15 liters: If we have 15 liters of water, we can fill five 3-liter containers, three 4-liter containers, and three 5-liter containers, leaving us with 1 liter of water. However, 15 liters is also not in the given range.
20 liters: If we have 20 liters of water, we can fill six 3-liter containers, five 4-liter containers, and four 5-liter containers, leaving us with 1 liter of water. Fortunately, 20 liters is within the given range of 100 to 150 liters.
Therefore, the capacity of the bucket is 20 liters.
To find the capacity of the bucket, we can use a process called reverse engineering.
Step 1: Let's assume the capacity of the bucket is x liters.
Step 2: If we fill 3 liters containers, we are left with 1 liter of water. This means that (x - 1) must be divisible by 3. In other words, (x - 1) % 3 = 0.
Step 3: Similarly, if we fill 4 liters containers, we are left with 1 liter of water. This means that (x - 1) must be divisible by 4. In other words, (x - 1) % 4 = 0.
Step 4: Lastly, if we fill 5 liters containers, we are also left with 1 liter of water.
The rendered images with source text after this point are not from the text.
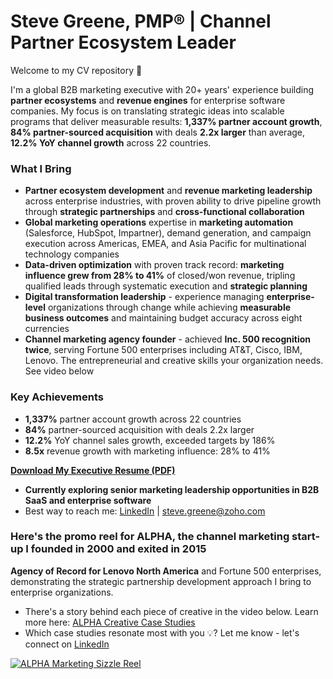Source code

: # Steve Greene, PMP® | Channel Partner Ecosystem Leader

Welcome to my CV repository 👋  

I'm a global B2B marketing executive with 20+ years' experience building **partner ecosystems** and **revenue engines** for enterprise software companies. My focus is on translating strategic ideas into scalable programs that deliver measurable results: **1,337% partner account growth**, **84% partner-sourced acquisition** with deals **2.2x larger** than average, **12.2% YoY channel growth** across 22 countries.

### What I Bring 
- **Partner ecosystem development** and **revenue marketing leadership** across enterprise industries, with proven ability to drive pipeline growth through **strategic partnerships** and **cross-functional collaboration**
- **Global marketing operations** expertise in **marketing automation** (Salesforce, HubSpot, Impartner), demand generation, and campaign execution across Americas, EMEA, and Asia Pacific for multinational technology companies  
- **Data-driven optimization** with proven track record: **marketing influence grew from 28% to 41%** of closed/won revenue, tripling qualified leads through systematic execution and **strategic planning**
- **Digital transformation leadership** - experience managing **enterprise-level** organizations through change while achieving **measurable business outcomes** and maintaining budget accuracy across eight currencies
- **Channel marketing agency founder** - achieved **Inc. 500 recognition twice**, serving Fortune 500 enterprises including AT&T, Cisco, IBM, Lenovo. The entrepreneurial and creative skills your organization needs. See video below

### Key Achievements
- **1,337%** partner account growth across 22 countries
- **84%** partner-sourced acquisition with deals 2.2x larger  
- **12.2%** YoY channel sales growth, exceeded targets by 186%
- **8.5x** revenue growth with marketing influence: 28% to 41%

**[Download My Executive Resume (PDF)](./Steve-Greene-Partner-Ecosystem-Leader.pdf)**
- **Currently exploring senior marketing leadership opportunities in B2B SaaS and enterprise software**
- Best way to reach me: [LinkedIn](https://www.linkedin.com/in/stevegreene) | steve.greene@zoho.com

### Here's the promo reel for ALPHA, the channel marketing start-up I founded in 2000 and exited in 2015
**Agency of Record for Lenovo North America** and Fortune 500 enterprises, demonstrating the strategic partnership development approach I bring to enterprise organizations.

- There's a story behind each piece of creative in the video below. Learn more here: [ALPHA Creative Case Studies](https://drive.google.com/file/d/1OVkm7q24GpStjWue7R6WpQhlSE0YCQiZ/view?usp=sharing)
- Which case studies resonate most with you 💡? Let me know - let's connect on [LinkedIn](https://www.linkedin.com/in/stevegreene)

[![ALPHA Marketing Sizzle Reel](https://img.youtube.com/vi/A78Dprv7m3M/0.jpg)](https://youtu.be/A78Dprv7m3M)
This means that (x - 1) must be divisible by 5. In other words, (x - 1) % 5 = 0.
Step 5: Let's find the common multiple between 3, 4, and 5 that satisfies all three conditions.
To do this, we can start by incrementing multiples of the largest number (5) until we find a number that satisfies the condition for the other two numbers (3 and 4) as well.
Checking the multiples of 5:
5, 10, 15, 20, 25, 30, 35...
We find that the first multiple of 5 that is also divisible by 3 and 4 is 20, which satisfies the conditions (20 % 3 = 2, 20 % 4 = 0, 20 % 5 = 0).
Step 6: Adding 1 to 20 gives us the capacity of the bucket. Therefore, the capacity of the bucket is 21 liters.
So, the capacity of the bucket is 21 liters.